The Scale of the Deepwater Disaster, page 13
Pages: <<  10    11    12    13  >>
ATS Members have flagged this thread 184 times


reply posted on 23-5-2010 @ 12:26 PM by marmitenews
BP says tube collecting less oil, as damage continues

www.ctv.ca...

Just as U.S. President Barack Obama announced he was sending top administration officials to monitor the massive oil spill in the Gulf Coast, the company at the heart of the disaster said one of the ways it's trying to stem the flow of oil is working less effectively.

John Curry, a spokesperson for BP, told the Associated Press that a 1.6-kilometre-long tube inserted into the leaking well has siphoned about 216,000 litres of oil in the last 24 hours. That's a considerable drop from the 350,000 litres of oil per day the tube siphoned on Friday.

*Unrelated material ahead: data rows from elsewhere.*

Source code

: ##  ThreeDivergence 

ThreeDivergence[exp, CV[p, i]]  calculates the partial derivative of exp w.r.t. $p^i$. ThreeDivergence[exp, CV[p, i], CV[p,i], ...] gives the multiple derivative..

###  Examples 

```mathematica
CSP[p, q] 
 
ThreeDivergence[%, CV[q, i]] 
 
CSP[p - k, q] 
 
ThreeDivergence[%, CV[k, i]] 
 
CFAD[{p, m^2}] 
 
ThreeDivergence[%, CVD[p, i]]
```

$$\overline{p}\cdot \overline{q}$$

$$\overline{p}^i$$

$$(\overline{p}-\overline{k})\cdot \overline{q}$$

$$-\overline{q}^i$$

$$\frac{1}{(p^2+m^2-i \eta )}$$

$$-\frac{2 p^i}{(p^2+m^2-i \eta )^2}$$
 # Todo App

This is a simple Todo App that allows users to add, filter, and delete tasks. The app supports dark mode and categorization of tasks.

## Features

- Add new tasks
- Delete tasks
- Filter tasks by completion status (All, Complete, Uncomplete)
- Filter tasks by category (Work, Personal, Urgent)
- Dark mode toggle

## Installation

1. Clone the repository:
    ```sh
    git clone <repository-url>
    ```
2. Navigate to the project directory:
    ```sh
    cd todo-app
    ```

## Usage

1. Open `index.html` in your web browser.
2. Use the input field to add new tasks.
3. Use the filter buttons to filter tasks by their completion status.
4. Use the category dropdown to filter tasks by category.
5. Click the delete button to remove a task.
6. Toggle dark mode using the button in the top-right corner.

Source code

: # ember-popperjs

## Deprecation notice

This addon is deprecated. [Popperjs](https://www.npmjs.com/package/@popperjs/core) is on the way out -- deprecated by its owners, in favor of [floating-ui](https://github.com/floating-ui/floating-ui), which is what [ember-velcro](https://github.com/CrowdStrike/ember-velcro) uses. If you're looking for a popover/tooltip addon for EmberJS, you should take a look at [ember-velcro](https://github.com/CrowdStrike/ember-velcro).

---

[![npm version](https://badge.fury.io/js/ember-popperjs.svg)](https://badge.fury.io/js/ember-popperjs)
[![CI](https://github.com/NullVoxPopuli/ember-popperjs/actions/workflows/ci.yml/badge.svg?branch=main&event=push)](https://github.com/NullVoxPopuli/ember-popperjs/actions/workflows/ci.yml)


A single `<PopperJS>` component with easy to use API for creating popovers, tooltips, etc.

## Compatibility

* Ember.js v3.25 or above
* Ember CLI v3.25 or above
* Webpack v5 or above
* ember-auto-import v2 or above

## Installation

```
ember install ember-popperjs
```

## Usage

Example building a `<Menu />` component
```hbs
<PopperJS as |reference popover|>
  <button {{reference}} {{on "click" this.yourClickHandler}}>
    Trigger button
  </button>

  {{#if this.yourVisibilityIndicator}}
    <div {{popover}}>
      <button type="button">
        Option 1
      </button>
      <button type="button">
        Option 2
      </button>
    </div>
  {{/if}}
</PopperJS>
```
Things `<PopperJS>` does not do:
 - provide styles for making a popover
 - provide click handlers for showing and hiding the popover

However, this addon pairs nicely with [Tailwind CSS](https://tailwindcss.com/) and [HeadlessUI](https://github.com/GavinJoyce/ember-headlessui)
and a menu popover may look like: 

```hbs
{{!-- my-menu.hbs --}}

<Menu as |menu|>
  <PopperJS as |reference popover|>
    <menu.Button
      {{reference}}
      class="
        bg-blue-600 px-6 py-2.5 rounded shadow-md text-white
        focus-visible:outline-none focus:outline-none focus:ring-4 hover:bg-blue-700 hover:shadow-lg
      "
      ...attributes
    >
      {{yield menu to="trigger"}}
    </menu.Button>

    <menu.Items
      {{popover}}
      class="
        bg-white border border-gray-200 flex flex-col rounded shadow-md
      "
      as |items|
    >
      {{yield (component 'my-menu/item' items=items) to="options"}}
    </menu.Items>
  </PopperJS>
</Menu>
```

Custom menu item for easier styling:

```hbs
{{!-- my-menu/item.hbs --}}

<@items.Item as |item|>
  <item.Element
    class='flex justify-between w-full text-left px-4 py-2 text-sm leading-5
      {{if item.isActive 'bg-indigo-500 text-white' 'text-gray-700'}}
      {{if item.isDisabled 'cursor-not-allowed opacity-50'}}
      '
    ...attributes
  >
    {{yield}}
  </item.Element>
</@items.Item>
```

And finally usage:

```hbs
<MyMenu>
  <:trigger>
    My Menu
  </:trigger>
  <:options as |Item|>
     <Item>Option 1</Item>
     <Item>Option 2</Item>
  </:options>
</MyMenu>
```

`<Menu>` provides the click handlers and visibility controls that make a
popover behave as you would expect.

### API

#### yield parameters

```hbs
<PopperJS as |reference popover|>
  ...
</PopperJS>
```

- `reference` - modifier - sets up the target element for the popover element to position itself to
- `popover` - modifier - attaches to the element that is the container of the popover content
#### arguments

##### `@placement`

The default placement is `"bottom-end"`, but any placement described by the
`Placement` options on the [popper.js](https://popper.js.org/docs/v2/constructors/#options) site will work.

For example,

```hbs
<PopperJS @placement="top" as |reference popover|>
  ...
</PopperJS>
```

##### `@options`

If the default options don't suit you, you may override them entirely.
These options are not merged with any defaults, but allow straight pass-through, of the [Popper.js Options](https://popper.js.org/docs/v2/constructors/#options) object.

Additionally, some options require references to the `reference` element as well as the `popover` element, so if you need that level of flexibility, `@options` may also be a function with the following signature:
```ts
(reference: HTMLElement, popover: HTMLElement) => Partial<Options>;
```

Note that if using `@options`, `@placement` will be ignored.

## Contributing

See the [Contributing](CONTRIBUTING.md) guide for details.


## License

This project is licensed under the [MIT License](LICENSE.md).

While the company said it expects the amount of oil siphoned to vary each day, the dramatic drop appears to be another setback in the effort to control the worst environmental disaster in the United States since 1989, when the Exxon Valdez spilled nearly 42 million litres of oil into the ocean near Alaska.

More than 22 million litres of oil have spilled into the Gulf of Mexico since April 20, when the Deepwater Horizon exploded and sank off the coast of Louisiana, killing 11 workers.


reply posted on 25-5-2010 @ 03:07 PM by Mark01970
reply to post by loam



I had an idea. Why couldn't they make a type of "fabric" made from something like kevlar or woven steel or something as thick and heavy duty as like a firehose or who knows what and make some kind of an inflatable balloon like structure, stick this into the place where the ruptures are and inflate it, or better still, fill it with a liquid as thick as the oil. If the material the balloon is made of is heavy duty enough, and they can inflate it with something that will make the inflated device solid enough, wouldn't that be able to block the flow of oil??

Mark Linehan
Salem, MA


reply posted on 25-5-2010 @ 03:27 PM by apacheman
reply to post by toreishi



I've been trying to draw attention to the methane since the 14th of May in this thread:

Gulf spill: is the methane a bigger problem than the oil?

www.abovetopsecret.com...

I've done a ton of research on past studies, called the sources for news stories. collected as much data as I could find. I called David Valentine, a researcher at UCSB whose estimates were quoted in many news stories to verify the quoted figures. Turns out that the numbers used by the news, 7,500 tons of methane released so far, were based upon unrealistically low assumptions, and the minimum lower limit is at least double that, probably much, much more. He didn't give me an upper limit.

In my thread I've pointed out that nearly two weeks ago oxygen levels near the visible oil plumes measured 30% less than they were prior to the spill. but no one is tracking the huge invisble cloud of methane spreading throughout the spill area. Oil-eating bacteria use up the ozygen in the water and relese methane, methane-eating bacteria use oxygen and release carbon dioxide and water.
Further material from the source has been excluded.